Consistently inconsistent results in timing code

I'm working on a project that involves measuring the intervals between a series of short (~10 uS) low-high-low pulses. The code below works but I noticed that the first interval comes out to be about 50 clock cycles longer than all of the subsequent ones. (Though sometimes the difference is close to zero or around a hundred.)

This sketch is running on a Duemilanove and for testing purposes I'm using another Arduino as a pulse generator. I've looked at the test pulses on my scope and I'm pretty confident that the intervals are more consistent than this.

The sketch works well enough for my purposes but there's obviously something going on that I don't understand, so I'd appreciate any efforts to cast light on what's going on here. General feedback on the approach I am taking here is welcome, too.

(Thank you, Nick Gammon, for the examples on your website.

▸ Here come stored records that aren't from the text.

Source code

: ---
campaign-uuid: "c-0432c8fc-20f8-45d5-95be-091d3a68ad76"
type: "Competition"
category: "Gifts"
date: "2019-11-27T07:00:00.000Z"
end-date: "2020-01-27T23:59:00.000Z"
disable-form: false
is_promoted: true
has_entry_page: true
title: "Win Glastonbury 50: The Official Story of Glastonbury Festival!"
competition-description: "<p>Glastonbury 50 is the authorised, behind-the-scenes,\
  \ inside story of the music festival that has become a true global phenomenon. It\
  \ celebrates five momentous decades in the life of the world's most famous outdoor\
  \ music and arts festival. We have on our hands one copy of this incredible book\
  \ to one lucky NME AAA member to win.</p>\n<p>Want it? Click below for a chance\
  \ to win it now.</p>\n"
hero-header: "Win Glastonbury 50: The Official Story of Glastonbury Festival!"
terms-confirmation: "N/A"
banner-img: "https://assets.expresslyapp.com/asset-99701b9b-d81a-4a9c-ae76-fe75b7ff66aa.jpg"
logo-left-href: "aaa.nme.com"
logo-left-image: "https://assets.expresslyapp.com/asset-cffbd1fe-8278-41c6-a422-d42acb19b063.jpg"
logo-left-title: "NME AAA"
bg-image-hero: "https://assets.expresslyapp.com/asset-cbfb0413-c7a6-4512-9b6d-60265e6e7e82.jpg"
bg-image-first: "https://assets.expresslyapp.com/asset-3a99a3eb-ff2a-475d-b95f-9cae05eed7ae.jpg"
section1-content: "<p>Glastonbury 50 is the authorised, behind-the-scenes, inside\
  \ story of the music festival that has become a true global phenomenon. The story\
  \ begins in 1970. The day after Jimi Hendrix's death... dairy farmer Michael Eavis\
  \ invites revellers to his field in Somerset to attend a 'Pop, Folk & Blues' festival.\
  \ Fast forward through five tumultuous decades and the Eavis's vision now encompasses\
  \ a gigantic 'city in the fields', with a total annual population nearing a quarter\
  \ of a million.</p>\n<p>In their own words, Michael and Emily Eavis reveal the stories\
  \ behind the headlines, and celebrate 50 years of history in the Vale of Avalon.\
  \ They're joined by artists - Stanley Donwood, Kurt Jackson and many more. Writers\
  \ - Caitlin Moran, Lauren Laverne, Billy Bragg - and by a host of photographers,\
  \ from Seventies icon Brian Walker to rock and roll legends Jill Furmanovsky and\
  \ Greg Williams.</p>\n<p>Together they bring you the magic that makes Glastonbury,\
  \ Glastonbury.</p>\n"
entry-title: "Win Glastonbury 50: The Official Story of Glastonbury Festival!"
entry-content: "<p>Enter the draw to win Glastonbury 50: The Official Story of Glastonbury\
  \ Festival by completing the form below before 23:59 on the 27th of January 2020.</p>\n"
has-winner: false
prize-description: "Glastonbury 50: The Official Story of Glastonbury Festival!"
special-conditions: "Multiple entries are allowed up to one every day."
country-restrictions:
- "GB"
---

This is my first foray into interrupts and timers and your code was super helpful.)

const int outPin = PD2; //pin 2
const int inPin = PD7;  // pin 7

volatile unsigned int overflowCount;
unsigned int timer1CounterValue;
unsigned int overflowCountCopy;


unsigned long t1Count[] = {0,0,0,0}; //measuring four splits between five signals
unsigned long t1ovf[] = {0,0,0,0};

void setup() {
  pinMode(inPin, INPUT); 
  Serial.begin(9600);
 
}

void loop() {
  scan5();
  delay(1000);

}

ISR (TIMER1_OVF_vect) {
  ++overflowCount; // count number of Counter1 overflows
}  // end of TIMER1_OVF_vect

void scan5() {
  overflowCount = 0;
  TCCR1A = 0;
  TCCR1B = 0;

  TIFR1 = bit (TOV1);
  TIMSK1 = bit (TOIE1); // interrupt on Timer 1 overflow 
  
  // start Timer 1, no prescaler
  TCCR1B =  bit (CS10); //Set CS12:0 to 001 for no prescaling

  for (int i = 0; i < 4; i++){
    //wait for first rising edge:
    while ((PIND &= _BV(inPin)) == 0) {/*wait*/} 

    TCNT1 = 0; //signal line went high so reset counter to zero
    overflowCount = 0;
    
    // do nothing while pin stays high
    while ((PIND &= _BV(inPin)) == _BV(inPin)) {/*wait*/}
  
    // wait for inPin to go high again
    while ((PIND &= _BV(inPin)) == 0) {/*wait*/}
    timer1CounterValue = TCNT1;
    
    overflowCountCopy = overflowCount;
    overflowCount = 0;
    //check for interrupt while getting TCNT1
    if ((TIFR1 & bit(TOV1)) && timer1CounterValue < 256){
      overflowCountCopy++;     
    }

    t1Count[i] = timer1CounterValue;
    t1ovf[i] = overflowCountCopy;
    
  }

  for (int i = 0; i < 4; i++){
    float microSeconds;
    unsigned long totalCounts;
 
    totalCounts = (t1ovf[i] << 16) + t1Count[i];
    microSeconds = float(totalCounts)/16;
    
    Serial.print("Overflow count: "); Serial.print(t1ovf[i]); Serial.print("\tT1 count: ");
   Serial.print(t1Count[i]);
    Serial.print(" -- "); Serial.print(microSeconds); Serial.println(" microseconds");
  }

  Serial.println(t1Count[0]-t1Count[1]); // show discrepancy between measurements
  Serial.println("****************************************************");
}

There is no need to reinitialize the settings Timer1 every time scan5() runs. Put them in setup().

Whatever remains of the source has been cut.